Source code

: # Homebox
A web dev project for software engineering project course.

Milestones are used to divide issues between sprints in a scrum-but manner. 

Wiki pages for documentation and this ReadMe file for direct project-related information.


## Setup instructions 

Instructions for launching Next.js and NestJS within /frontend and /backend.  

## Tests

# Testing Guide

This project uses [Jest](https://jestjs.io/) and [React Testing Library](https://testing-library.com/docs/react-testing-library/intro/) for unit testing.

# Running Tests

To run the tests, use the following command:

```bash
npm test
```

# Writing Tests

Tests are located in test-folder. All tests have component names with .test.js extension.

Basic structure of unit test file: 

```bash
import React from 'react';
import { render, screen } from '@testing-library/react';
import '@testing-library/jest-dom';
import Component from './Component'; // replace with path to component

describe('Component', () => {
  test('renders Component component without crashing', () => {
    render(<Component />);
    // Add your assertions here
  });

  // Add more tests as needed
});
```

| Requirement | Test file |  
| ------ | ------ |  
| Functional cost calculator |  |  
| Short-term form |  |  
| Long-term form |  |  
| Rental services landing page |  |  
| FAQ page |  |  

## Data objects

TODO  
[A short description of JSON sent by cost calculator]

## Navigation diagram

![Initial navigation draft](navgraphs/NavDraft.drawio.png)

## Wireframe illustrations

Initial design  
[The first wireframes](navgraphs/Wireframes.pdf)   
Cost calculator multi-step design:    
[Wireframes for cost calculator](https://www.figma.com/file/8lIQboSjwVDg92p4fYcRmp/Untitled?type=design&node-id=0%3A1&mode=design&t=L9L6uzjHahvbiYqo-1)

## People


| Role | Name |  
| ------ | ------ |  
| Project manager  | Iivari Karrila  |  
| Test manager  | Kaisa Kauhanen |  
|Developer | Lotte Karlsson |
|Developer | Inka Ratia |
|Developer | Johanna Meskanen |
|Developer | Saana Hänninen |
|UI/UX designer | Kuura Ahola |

========

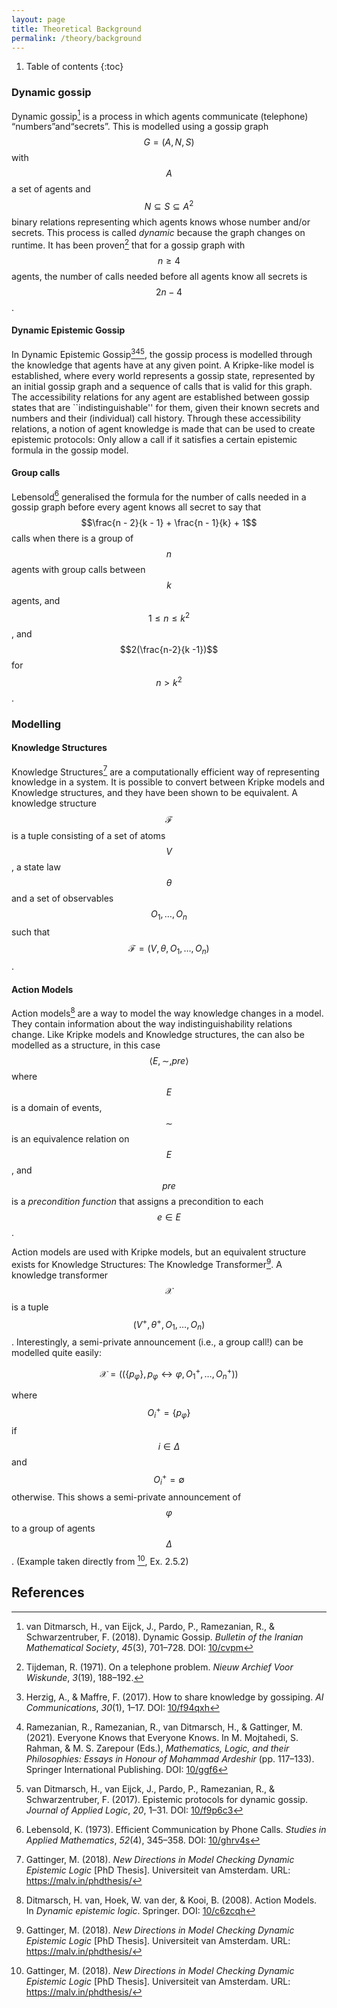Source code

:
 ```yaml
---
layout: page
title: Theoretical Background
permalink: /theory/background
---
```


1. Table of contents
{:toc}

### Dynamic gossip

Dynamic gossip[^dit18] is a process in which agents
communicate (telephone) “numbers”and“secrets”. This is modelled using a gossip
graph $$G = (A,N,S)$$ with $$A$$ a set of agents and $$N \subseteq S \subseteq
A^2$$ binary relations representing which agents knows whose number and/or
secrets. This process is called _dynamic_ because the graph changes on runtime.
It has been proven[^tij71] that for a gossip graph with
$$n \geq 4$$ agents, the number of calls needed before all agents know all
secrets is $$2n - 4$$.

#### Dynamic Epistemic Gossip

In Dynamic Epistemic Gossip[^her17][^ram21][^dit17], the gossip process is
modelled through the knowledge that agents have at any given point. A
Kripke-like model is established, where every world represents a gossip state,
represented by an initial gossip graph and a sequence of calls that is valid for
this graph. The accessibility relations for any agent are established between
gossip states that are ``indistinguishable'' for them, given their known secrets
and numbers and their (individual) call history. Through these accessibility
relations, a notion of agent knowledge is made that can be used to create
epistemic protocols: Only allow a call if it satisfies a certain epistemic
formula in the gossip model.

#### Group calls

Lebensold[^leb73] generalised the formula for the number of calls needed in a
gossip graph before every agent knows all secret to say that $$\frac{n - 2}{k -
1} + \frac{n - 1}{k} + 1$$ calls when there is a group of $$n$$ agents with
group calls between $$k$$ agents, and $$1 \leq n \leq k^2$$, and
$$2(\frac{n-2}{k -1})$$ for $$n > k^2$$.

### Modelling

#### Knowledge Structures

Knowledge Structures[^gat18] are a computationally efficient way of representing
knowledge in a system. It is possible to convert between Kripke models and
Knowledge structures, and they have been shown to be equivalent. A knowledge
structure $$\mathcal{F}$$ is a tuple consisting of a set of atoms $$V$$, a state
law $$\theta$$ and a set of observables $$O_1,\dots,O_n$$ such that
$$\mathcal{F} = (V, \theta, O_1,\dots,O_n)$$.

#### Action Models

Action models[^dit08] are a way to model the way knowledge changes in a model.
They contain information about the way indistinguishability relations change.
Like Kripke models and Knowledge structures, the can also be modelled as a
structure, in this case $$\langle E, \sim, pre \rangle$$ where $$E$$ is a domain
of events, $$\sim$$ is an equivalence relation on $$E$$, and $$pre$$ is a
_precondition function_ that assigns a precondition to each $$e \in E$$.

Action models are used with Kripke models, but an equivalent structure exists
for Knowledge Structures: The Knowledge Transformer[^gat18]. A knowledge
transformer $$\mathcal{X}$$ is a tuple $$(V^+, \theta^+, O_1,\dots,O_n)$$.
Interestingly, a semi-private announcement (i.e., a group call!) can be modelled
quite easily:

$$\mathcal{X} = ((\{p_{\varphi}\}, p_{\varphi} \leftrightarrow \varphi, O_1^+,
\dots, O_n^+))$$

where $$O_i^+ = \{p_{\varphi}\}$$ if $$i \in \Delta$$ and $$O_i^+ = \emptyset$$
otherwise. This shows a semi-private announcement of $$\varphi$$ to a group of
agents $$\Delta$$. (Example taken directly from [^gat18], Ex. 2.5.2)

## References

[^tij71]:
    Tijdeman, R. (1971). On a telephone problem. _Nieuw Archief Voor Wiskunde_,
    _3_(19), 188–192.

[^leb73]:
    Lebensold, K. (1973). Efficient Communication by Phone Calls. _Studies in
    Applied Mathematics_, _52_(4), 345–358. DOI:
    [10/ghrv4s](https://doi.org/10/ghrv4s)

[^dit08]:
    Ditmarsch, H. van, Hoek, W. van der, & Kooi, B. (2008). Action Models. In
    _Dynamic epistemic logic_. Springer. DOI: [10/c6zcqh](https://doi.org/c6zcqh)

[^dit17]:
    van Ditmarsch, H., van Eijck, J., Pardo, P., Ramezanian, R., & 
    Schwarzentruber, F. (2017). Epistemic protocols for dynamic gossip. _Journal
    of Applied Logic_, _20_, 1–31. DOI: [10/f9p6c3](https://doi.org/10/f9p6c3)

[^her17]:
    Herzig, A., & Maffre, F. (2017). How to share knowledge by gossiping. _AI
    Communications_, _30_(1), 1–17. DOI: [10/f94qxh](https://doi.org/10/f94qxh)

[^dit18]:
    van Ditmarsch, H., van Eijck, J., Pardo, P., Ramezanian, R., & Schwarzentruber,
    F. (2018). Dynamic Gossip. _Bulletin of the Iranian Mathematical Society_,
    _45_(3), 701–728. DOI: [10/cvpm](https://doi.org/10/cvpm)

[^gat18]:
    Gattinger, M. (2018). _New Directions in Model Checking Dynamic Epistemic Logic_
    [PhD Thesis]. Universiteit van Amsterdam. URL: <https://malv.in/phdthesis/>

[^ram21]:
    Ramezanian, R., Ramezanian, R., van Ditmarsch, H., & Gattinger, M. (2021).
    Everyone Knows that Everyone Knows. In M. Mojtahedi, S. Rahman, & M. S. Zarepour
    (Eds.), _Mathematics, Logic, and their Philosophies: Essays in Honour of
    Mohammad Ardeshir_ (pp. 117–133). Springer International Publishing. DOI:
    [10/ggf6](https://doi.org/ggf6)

========

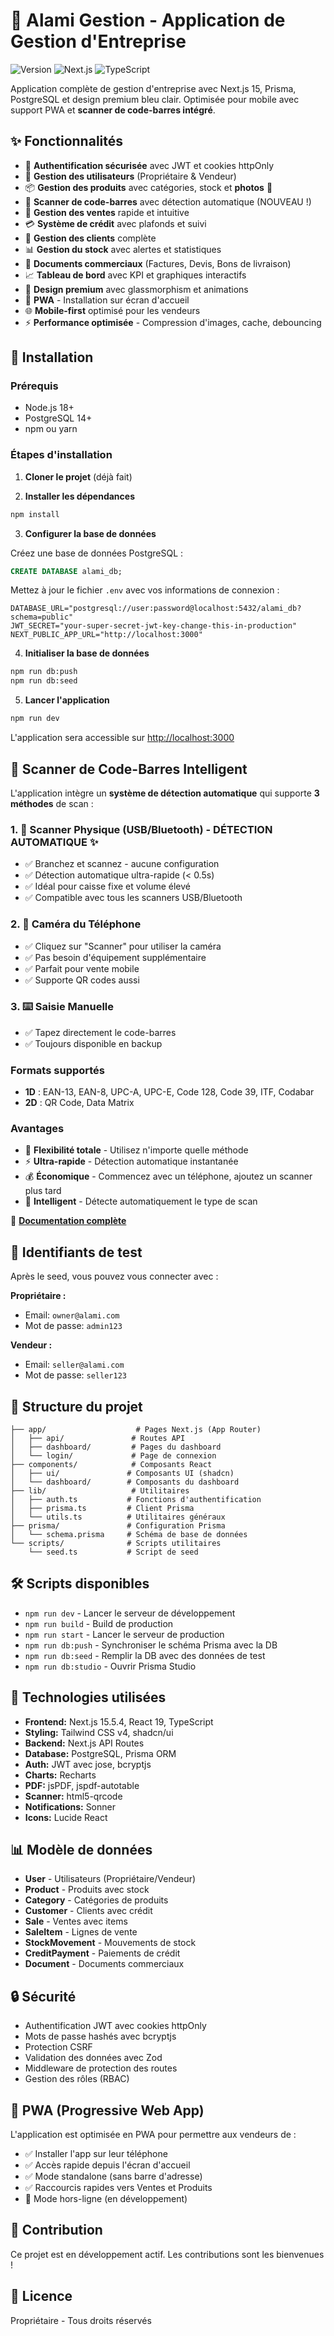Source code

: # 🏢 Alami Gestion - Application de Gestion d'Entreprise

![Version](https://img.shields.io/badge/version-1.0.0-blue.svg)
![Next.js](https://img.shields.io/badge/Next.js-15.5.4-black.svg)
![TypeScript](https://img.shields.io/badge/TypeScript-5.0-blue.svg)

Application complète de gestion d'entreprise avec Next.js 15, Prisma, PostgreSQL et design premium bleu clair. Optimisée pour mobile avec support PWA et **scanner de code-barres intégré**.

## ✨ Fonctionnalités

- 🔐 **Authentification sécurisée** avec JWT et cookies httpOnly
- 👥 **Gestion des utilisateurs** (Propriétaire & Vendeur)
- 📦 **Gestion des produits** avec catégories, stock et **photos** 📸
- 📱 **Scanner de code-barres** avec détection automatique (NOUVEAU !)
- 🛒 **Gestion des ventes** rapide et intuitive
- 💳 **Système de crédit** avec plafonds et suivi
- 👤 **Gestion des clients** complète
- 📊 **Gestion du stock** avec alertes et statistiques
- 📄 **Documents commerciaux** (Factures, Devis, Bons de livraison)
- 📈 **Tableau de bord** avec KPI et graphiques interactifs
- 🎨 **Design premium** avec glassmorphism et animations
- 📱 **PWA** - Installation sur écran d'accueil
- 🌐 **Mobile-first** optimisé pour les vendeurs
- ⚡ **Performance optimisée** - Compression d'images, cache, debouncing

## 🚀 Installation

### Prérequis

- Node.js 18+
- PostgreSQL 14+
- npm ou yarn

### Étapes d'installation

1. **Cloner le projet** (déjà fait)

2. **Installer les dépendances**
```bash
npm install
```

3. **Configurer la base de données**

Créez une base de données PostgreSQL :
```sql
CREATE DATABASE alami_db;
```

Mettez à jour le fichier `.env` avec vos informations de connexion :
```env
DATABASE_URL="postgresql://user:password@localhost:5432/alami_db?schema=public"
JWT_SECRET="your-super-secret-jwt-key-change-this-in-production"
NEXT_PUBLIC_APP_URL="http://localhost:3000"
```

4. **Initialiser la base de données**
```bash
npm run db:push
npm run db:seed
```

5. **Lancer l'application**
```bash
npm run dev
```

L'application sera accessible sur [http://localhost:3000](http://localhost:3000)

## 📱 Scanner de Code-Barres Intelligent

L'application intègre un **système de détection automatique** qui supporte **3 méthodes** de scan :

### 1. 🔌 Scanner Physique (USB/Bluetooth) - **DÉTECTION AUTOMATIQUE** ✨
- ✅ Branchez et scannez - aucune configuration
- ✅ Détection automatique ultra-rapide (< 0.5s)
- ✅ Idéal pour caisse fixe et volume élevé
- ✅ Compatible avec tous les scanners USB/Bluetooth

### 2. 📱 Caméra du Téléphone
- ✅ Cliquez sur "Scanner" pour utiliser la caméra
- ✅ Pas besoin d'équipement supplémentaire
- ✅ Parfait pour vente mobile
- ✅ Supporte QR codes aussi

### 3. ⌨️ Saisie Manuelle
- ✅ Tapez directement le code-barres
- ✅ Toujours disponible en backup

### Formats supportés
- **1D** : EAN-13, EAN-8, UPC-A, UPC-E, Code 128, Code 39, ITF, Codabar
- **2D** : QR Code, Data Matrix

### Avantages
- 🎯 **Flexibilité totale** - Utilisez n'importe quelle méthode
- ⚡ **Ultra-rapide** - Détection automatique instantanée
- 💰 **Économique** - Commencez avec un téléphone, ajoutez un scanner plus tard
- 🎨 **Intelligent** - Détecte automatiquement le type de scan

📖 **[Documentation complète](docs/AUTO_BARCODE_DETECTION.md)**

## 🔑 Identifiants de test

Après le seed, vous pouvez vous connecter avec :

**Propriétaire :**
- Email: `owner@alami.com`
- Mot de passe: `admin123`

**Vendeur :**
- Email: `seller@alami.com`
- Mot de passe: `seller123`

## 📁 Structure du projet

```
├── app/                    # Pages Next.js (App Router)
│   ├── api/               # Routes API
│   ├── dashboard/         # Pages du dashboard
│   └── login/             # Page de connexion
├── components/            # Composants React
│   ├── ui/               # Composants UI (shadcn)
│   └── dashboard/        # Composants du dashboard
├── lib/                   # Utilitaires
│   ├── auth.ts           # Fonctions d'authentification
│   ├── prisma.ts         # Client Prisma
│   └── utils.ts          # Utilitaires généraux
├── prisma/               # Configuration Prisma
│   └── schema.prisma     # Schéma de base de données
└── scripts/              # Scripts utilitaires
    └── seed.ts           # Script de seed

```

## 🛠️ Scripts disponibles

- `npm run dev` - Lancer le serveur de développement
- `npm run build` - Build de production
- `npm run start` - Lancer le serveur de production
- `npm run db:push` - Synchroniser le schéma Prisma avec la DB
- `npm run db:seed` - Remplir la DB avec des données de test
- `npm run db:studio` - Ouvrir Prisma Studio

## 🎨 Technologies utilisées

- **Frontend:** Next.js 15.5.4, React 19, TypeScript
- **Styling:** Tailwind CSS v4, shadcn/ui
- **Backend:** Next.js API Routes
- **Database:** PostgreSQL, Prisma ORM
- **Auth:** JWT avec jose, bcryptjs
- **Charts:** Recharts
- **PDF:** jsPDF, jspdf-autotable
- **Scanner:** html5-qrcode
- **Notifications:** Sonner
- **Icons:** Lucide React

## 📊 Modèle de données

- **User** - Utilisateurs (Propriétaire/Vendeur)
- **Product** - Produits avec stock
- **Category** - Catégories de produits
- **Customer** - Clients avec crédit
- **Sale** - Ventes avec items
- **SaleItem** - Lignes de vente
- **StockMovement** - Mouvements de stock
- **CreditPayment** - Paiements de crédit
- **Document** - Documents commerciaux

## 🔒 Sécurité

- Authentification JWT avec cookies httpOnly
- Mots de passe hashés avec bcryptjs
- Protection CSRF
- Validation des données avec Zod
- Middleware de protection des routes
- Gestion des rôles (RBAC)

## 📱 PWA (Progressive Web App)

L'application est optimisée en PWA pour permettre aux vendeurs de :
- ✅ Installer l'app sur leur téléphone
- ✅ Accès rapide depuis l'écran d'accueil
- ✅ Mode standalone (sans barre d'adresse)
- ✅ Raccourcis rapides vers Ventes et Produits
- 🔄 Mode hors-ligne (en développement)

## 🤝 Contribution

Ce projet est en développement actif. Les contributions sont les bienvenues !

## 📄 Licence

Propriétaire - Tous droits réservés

========

— Prompt —
All that should be written out is the stretch of lines above between the one holding "Ce projet est" and the one holding "Propriétaire - Tous droits réservés", inclusive, exactly as given.

— Answer box —
Ce projet est en développement actif. Les contributions sont les bienvenues !

## 📄 Licence

Propriétaire - Tous droits réservés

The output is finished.